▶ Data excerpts
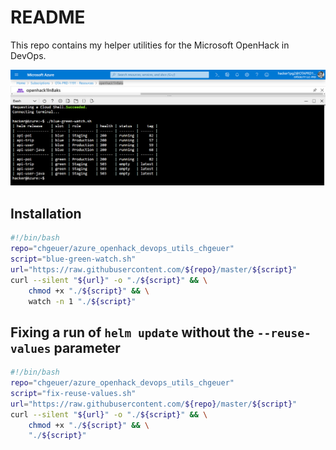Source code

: # README

This repo contains my helper utilities for the Microsoft OpenHack in DevOps.

<p><img src="doc/blue-green-watch.png" alt="Screenshot of the blue-green utility" /></p>

## Installation

```bash
#!/bin/bash
repo="chgeuer/azure_openhack_devops_utils_chgeuer"
script="blue-green-watch.sh"
url="https://raw.githubusercontent.com/${repo}/master/${script}"
curl --silent "${url}" -o "./${script}" && \
    chmod +x "./${script}" && \
    watch -n 1 "./${script}"
```

## Fixing a run of `helm update` without the `--reuse-values` parameter

```bash
#!/bin/bash
repo="chgeuer/azure_openhack_devops_utils_chgeuer"
script="fix-reuse-values.sh"
url="https://raw.githubusercontent.com/${repo}/master/${script}"
curl --silent "${url}" -o "./${script}" && \
    chmod +x "./${script}" && \
    "./${script}"
```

▶ EXERCISE
Copy the data verbatim, skipping any image it holds.

▶ RESPONSE BELOW
Source code

: # README

This repo contains my helper utilities for the Microsoft OpenHack in DevOps.

<p><img src="doc/blue-green-watch.png" alt="Screenshot of the blue-green utility" /></p>

## Installation

```bash
#!/bin/bash
repo="chgeuer/azure_openhack_devops_utils_chgeuer"
script="blue-green-watch.sh"
url="https://raw.githubusercontent.com/${repo}/master/${script}"
curl --silent "${url}" -o "./${script}" && \
    chmod +x "./${script}" && \
    watch -n 1 "./${script}"
```

## Fixing a run of `helm update` without the `--reuse-values` parameter

```bash
#!/bin/bash
repo="chgeuer/azure_openhack_devops_utils_chgeuer"
script="fix-reuse-values.sh"
url="https://raw.githubusercontent.com/${repo}/master/${script}"
curl --silent "${url}" -o "./${script}" && \
    chmod +x "./${script}" && \
    "./${script}"
```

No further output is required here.